> **Input data**:

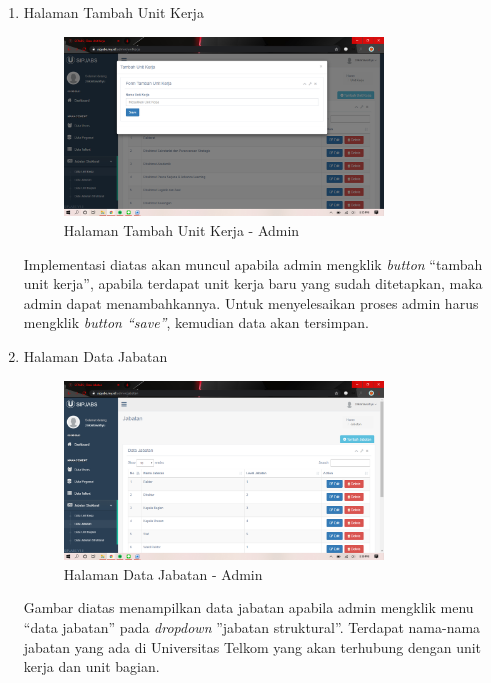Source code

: \begin{enumerate}
	\newpage
	\item Halaman Tambah Unit Kerja
	\begin{figure}
		\centering
		\includegraphics[width=0.8\textwidth]
		{pics/admin/implementasi/tambahunitkerja.png}
		\caption{Halaman Tambah Unit Kerja - Admin}
		\label{fig:CC10}
	\end{figure}
	Implementasi diatas akan muncul apabila admin mengklik \textit{button} “tambah unit kerja”, apabila terdapat unit kerja baru yang sudah ditetapkan, maka admin dapat menambahkannya. Untuk menyelesaikan proses admin harus mengklik \textit{button “save”}, kemudian data akan tersimpan.
	
	\item Halaman Data Jabatan
	\begin{figure}
		\centering
		\includegraphics[width=0.8\textwidth]
		{pics/admin/implementasi/datajabatan.png}
		\caption{Halaman Data Jabatan - Admin}
		\label{fig:CC10}
	\end{figure}
	Gambar diatas menampilkan data jabatan apabila admin mengklik menu “data jabatan” pada \textit{dropdown} ”jabatan struktural”. Terdapat nama-nama jabatan yang ada di Universitas Telkom yang akan terhubung dengan unit kerja dan unit bagian.  
	

\end{enumerate}
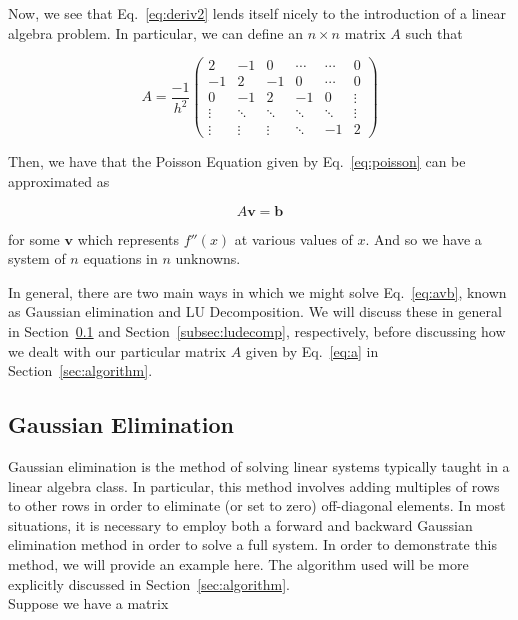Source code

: \documentclass[12pt]{article}
\numberwithin{equation}{section}
\begin{document}
\noindent Now, we see that Eq.~\ref{eq:deriv2} lends itself nicely to the introduction of a linear algebra problem.  In particular, we can define an $n\times n$ matrix $A$ such that

\begin{equation}
\label{eq:a}
A = \frac{-1}{h^{2}} \left(
\begin{array}{cccccc}
2 & -1 & 0 & \cdots & \cdots & 0 \\
-1 & 2 & -1 & 0 & \cdots & 0 \\
0 & -1 & 2 & -1 & 0 & \vdots \\
\vdots & \ddots & \ddots & \ddots & \ddots & \vdots \\
\vdots & \vdots & \vdots & \ddots & -1 & 2
\end{array}
\right)
\end{equation}

\noindent Then, we have that the Poisson Equation given by Eq.~\ref{eq:poisson} can be approximated as 

\begin{equation}
\label{eq:avb}
A\textbf{v}=\textbf{b}
\end{equation}

\noindent for some $\textbf{v}$ which represents $f''\left(x\right)$ at various values of $x$.  And so we have a system of $n$ equations in $n$ unknowns.

In general, there are two main ways in which we might solve  Eq.~\ref{eq:avb}, known as Gaussian elimination and LU Decomposition.  We will discuss these in general in Section~\ref{subsec:gausselim} and Section~\ref{subsec:ludecomp}, respectively, before discussing how we dealt with our particular matrix $A$ given by Eq.~\ref{eq:a} in Section~\ref{sec:algorithm}.

\subsection{Gaussian Elimination}
\label{subsec:gausselim}

Gaussian elimination is the method of solving linear systems typically taught in a linear algebra class.  In particular, this method involves adding multiples of rows to other rows in order to eliminate (or set to zero) off-diagonal elements.  In most situations, it is necessary to employ both a forward and backward Gaussian elimination method in order to solve a full system.  In order to demonstrate this method, we will provide an example here.  The algorithm used will be more explicitly discussed in Section~\ref{sec:algorithm}.
\\\indent Suppose we have a matrix 
\end{document}
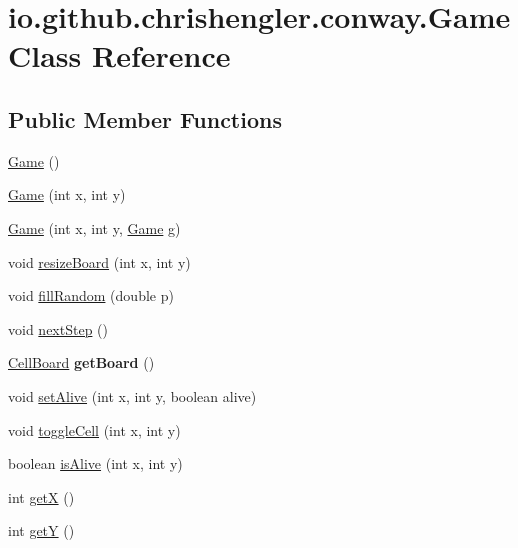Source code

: \hypertarget{classio_1_1github_1_1chrishengler_1_1conway_1_1_game}{}\section{io.\+github.\+chrishengler.\+conway.\+Game Class Reference}
\label{classio_1_1github_1_1chrishengler_1_1conway_1_1_game}
\subsection*{Public Member Functions}
\begin{DoxyCompactItemize}
\item 
\hyperlink{classio_1_1github_1_1chrishengler_1_1conway_1_1_game_ad1fc4a4831375c08da54f3ed5ea86497}{Game} ()
\item 
\hyperlink{classio_1_1github_1_1chrishengler_1_1conway_1_1_game_a3cac815fa6b8c5e753accc9930068801}{Game} (int x, int y)
\item 
\hyperlink{classio_1_1github_1_1chrishengler_1_1conway_1_1_game_af99bec40d23e8207f974933989721740}{Game} (int x, int y, \hyperlink{classio_1_1github_1_1chrishengler_1_1conway_1_1_game}{Game} g)
\item 
void \hyperlink{classio_1_1github_1_1chrishengler_1_1conway_1_1_game_aa906c1d00d7dd8bf267ba10206d3465e}{resize\+Board} (int x, int y)
\item 
void \hyperlink{classio_1_1github_1_1chrishengler_1_1conway_1_1_game_aa6b4e9095b28f2f9fe10410089b7570b}{fill\+Random} (double p)
\item 
void \hyperlink{classio_1_1github_1_1chrishengler_1_1conway_1_1_game_ad82729652ed2d593324db51b0f6d49e7}{next\+Step} ()
\item 
\hyperlink{classio_1_1github_1_1chrishengler_1_1conway_1_1_cell_board}{Cell\+Board} {\bfseries get\+Board} ()\hypertarget{classio_1_1github_1_1chrishengler_1_1conway_1_1_game_a4ff5851c957ee998017f7f0911228a16}{}\label{classio_1_1github_1_1chrishengler_1_1conway_1_1_game_a4ff5851c957ee998017f7f0911228a16}

\item 
void \hyperlink{classio_1_1github_1_1chrishengler_1_1conway_1_1_game_a97e618d6f05f708c09b3f1c0c1b98c43}{set\+Alive} (int x, int y, boolean alive)
\item 
void \hyperlink{classio_1_1github_1_1chrishengler_1_1conway_1_1_game_aeb5f11f00e46a6471e813c7e2f951291}{toggle\+Cell} (int x, int y)
\item 
boolean \hyperlink{classio_1_1github_1_1chrishengler_1_1conway_1_1_game_ab26b20a57e7c46e105d9a881fa53cc31}{is\+Alive} (int x, int y)
\item 
int \hyperlink{classio_1_1github_1_1chrishengler_1_1conway_1_1_game_a7b6afc4b174fd150ddd9a053cfebc121}{getX} ()
\item 
int \hyperlink{classio_1_1github_1_1chrishengler_1_1conway_1_1_game_a43296dab4be1ce47cf2e1dffda221734}{getY} ()
\end{DoxyCompactItemize}


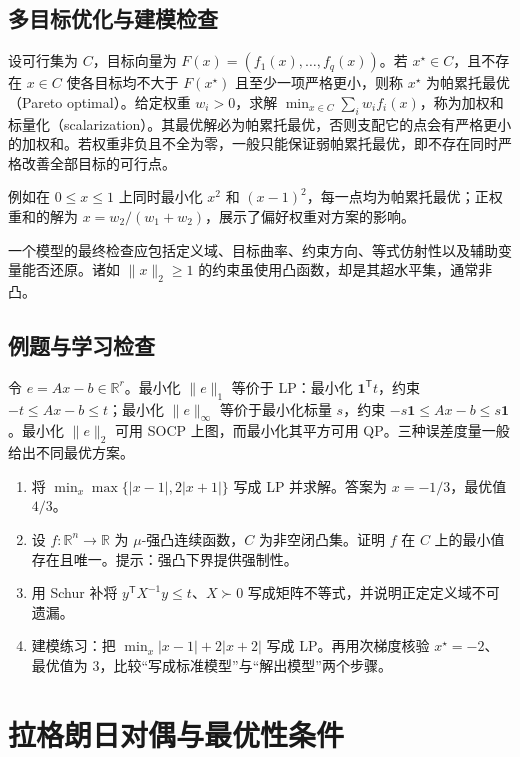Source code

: \documentclass[UTF8,12pt,a4paper,fontset=fandol]{ctexbook}
\begin{document}
\section{多目标优化与建模检查}

设可行集为 $C$，目标向量为 $F(x)=(f_1(x),\ldots,f_q(x))$。若 $x^\star\in C$，且不存在 $x\in C$ 使各目标均不大于 $F(x^\star)$ 且至少一项严格更小，则称 $x^\star$ 为帕累托最优（Pareto optimal）。给定权重 $w_i>0$，求解 $\min_{x\in C}\sum_iw_i f_i(x)$，称为加权和标量化（scalarization）。其最优解必为帕累托最优，否则支配它的点会有严格更小的加权和。若权重非负且不全为零，一般只能保证弱帕累托最优，即不存在同时严格改善全部目标的可行点。

例如在 $0\leq x\leq1$ 上同时最小化 $x^2$ 和 $(x-1)^2$，每一点均为帕累托最优；正权重和的解为 $x=w_2/(w_1+w_2)$，展示了偏好权重对方案的影响。

一个模型的最终检查应包括定义域、目标曲率、约束方向、等式仿射性以及辅助变量能否还原。诸如 $\|x\|_2\geq1$ 的约束虽使用凸函数，却是其超水平集，通常非凸。

\section{例题与学习检查}
\begin{example}[同一残差的不同模型]
令 $e=Ax-b\in\mathbb R^r$。最小化 $\|e\|_1$ 等价于 LP：最小化 $\mathbf1^{\mathsf T}t$，约束 $-t\leq Ax-b\leq t$；最小化 $\|e\|_\infty$ 等价于最小化标量 $s$，约束 $-s\mathbf1\leq Ax-b\leq s\mathbf1$。最小化 $\|e\|_2$ 可用 SOCP 上图，而最小化其平方可用 QP。三种误差度量一般给出不同最优方案。
\end{example}
\begin{enumerate}
 \item 将 $\min_x\max\{|x-1|,2|x+1|\}$ 写成 LP 并求解。答案为 $x=-1/3$，最优值 $4/3$。
 \item 设 $f:\mathbb R^n\to\mathbb R$ 为 $\mu$-强凸连续函数，$C$ 为非空闭凸集。证明 $f$ 在 $C$ 上的最小值存在且唯一。提示：强凸下界提供强制性。
 \item 用 Schur 补将 $y^{\mathsf T}X^{-1}y\leq t$、$X\succ0$ 写成矩阵不等式，并说明正定定义域不可遗漏。
 \item 建模练习：把 $\min_x |x-1|+2|x+2|$ 写成 LP。再用次梯度核验 $x^\star=-2$、最优值为 $3$，比较“写成标准模型”与“解出模型”两个步骤。
\end{enumerate}

\chapter{拉格朗日对偶与最优性条件}
\label{ch:co-duality}
\end{document}
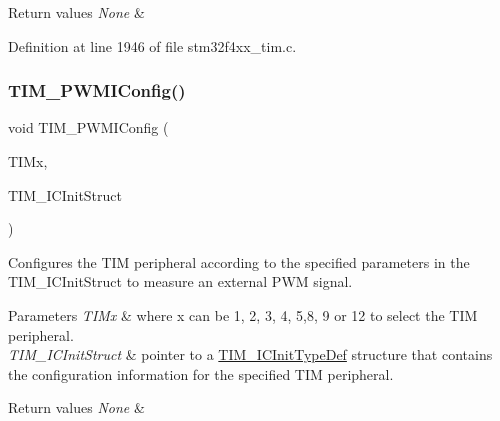 \begin{DoxyRetVals}{Return values}
{\em None} & \\
\hline
\end{DoxyRetVals}


Definition at line 1946 of file stm32f4xx\+\_\+tim.\+c.

\mbox{\label{group___t_i_m___group3_gaa71f9296556310f85628d6c748a06475}} 
\subsubsection{\texorpdfstring{T\+I\+M\+\_\+\+P\+W\+M\+I\+Config()}{TIM\_PWMIConfig()}}
{\footnotesize\ttfamily void T\+I\+M\+\_\+\+P\+W\+M\+I\+Config (\begin{DoxyParamCaption}\item[{\hyperlink{struct_t_i_m___type_def}{T\+I\+M\+\_\+\+Type\+Def} $\ast$}]{T\+I\+Mx,  }\item[{\hyperlink{struct_t_i_m___i_c_init_type_def}{T\+I\+M\+\_\+\+I\+C\+Init\+Type\+Def} $\ast$}]{T\+I\+M\+\_\+\+I\+C\+Init\+Struct }\end{DoxyParamCaption})}



Configures the T\+IM peripheral according to the specified parameters in the T\+I\+M\+\_\+\+I\+C\+Init\+Struct to measure an external P\+WM signal. 


\begin{DoxyParams}{Parameters}
{\em T\+I\+Mx} & where x can be 1, 2, 3, 4, 5,8, 9 or 12 to select the T\+IM peripheral. \\
\hline
{\em T\+I\+M\+\_\+\+I\+C\+Init\+Struct} & pointer to a \hyperlink{struct_t_i_m___i_c_init_type_def}{T\+I\+M\+\_\+\+I\+C\+Init\+Type\+Def} structure that contains the configuration information for the specified T\+IM peripheral. \\
\hline
\end{DoxyParams}

\begin{DoxyRetVals}{Return values}
{\em None} & \\
\hline
\end{DoxyRetVals}


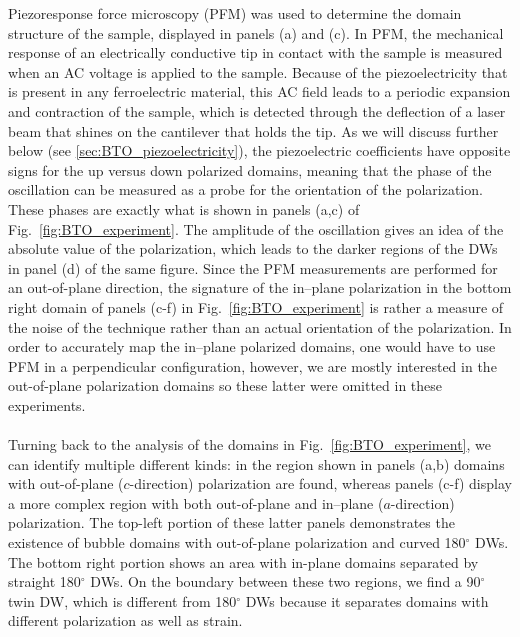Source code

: Piezoresponse force microscopy (PFM)\cite{Harnagea2001} was used to determine the domain structure of the sample, displayed in panels (a) and (c).
In PFM, the mechanical response of an electrically conductive tip in contact with the sample is measured when an AC voltage is applied to the sample.
Because of the piezoelectricity that is present in any ferroelectric material, this AC field leads to a periodic expansion and contraction of the sample, which is detected through the deflection of a laser beam that shines on the cantilever that holds the tip.
As we will discuss further below (see \ref{sec:BTO_piezoelectricity}), the piezoelectric coefficients have opposite signs for the up versus down polarized domains, meaning that the phase of the oscillation can be measured as a probe for the orientation of the polarization.
These phases are exactly what is shown in panels (a,c) of Fig.~\ref{fig:BTO_experiment}. The amplitude of the oscillation gives an idea of the absolute value of the polarization, which leads to the darker regions of the DWs in panel (d) of the same figure.
Since the PFM measurements are performed for an out-of-plane direction, the signature of the in--plane polarization in the bottom right domain of panels (c-f) in Fig.~\ref{fig:BTO_experiment} is rather a measure of the noise of the technique rather than an actual orientation of the polarization.
In order to accurately map the in--plane polarized domains, one would have to use PFM in a perpendicular configuration, however, we are mostly interested in the out-of-plane polarization domains so these latter were omitted in these experiments.
\\\\
Turning back to the analysis of the domains in Fig.~\ref{fig:BTO_experiment}, we can identify multiple different kinds: in the region shown in panels (a,b) domains with out-of-plane ($c$-direction) polarization are found, whereas panels (c-f) display a more complex region with both out-of-plane and in--plane ($a$-direction) polarization.
The top-left portion of these latter panels demonstrates the existence of bubble domains with out-of-plane polarization and curved 180$^\circ$ DWs.
The bottom right portion shows an area with in-plane domains separated by straight 180$^\circ$ DWs.
On the boundary between these two regions, we find a 90$^\circ$ twin DW, which is different from 180$^\circ$ DWs because it separates domains with different polarization as well as strain.

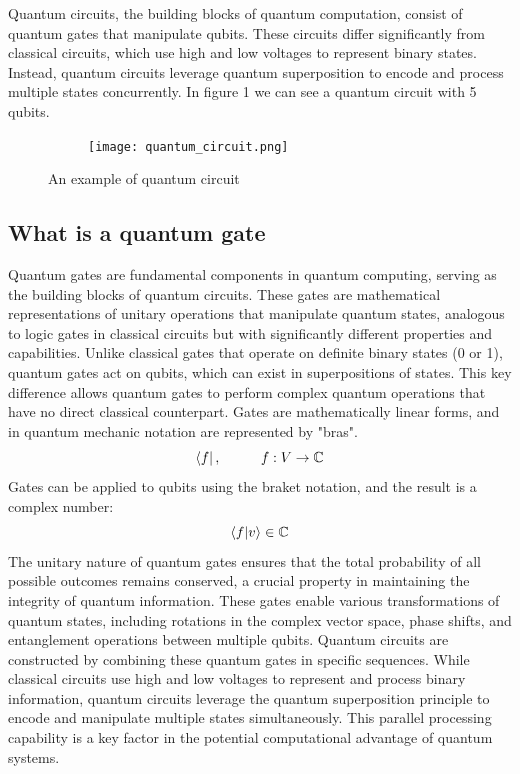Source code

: \documentclass[12pt,oneside,a4paper]{article}
\begin{document}
Quantum circuits, the building blocks of quantum computation, consist of quantum gates that manipulate qubits. These circuits differ significantly from classical circuits, which use high and low voltages to represent binary states. Instead, quantum circuits leverage quantum superposition to encode and process multiple states concurrently. In figure 1 \cite{quantumcircuit} we can see a quantum circuit with 5 qubits.
\begin{figure}[h]
    \centering
    \begin{subfigure}[b]{0.7\textwidth}
    \texttt{[image: quantum\_circuit.png]}
    \end{subfigure}
    \caption{An example of quantum circuit}
\end{figure}

\subsection{What is a quantum gate}
Quantum gates are fundamental components in quantum computing, serving as the building blocks of quantum circuits. These gates are mathematical representations of unitary operations that manipulate quantum states, analogous to logic gates in classical circuits but with significantly different properties and capabilities.
Unlike classical gates that operate on definite binary states (0 or 1), quantum gates act on qubits, which can exist in superpositions of states. This key difference allows quantum gates to perform complex quantum operations that have no direct classical counterpart.
Gates are mathematically linear forms, and in quantum mechanic notation are represented by "bras". 
\begin{equation}
    \bra{f} , \hspace{10 mm} f: V \rightarrow \mathbb{C}
\end{equation}
Gates can be applied to qubits using the braket notation, and the result is a complex number:
\begin{equation}
    \braket{f|v} \in \mathbb{C}
\end{equation}
The unitary nature of quantum gates ensures that the total probability of all possible outcomes remains conserved, a crucial property in maintaining the integrity of quantum information. These gates enable various transformations of quantum states, including rotations in the complex vector space, phase shifts, and entanglement operations between multiple qubits.
Quantum circuits are constructed by combining these quantum gates in specific sequences. While classical circuits use high and low voltages to represent and process binary information, quantum circuits leverage the quantum superposition principle to encode and manipulate multiple states simultaneously. This parallel processing capability is a key factor in the potential computational advantage of quantum systems.
\end{document}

> **Your assignment**:
From the entries above, say how many lines contain "portion". Only the number is wanted.

> **Response to this exercise**:
2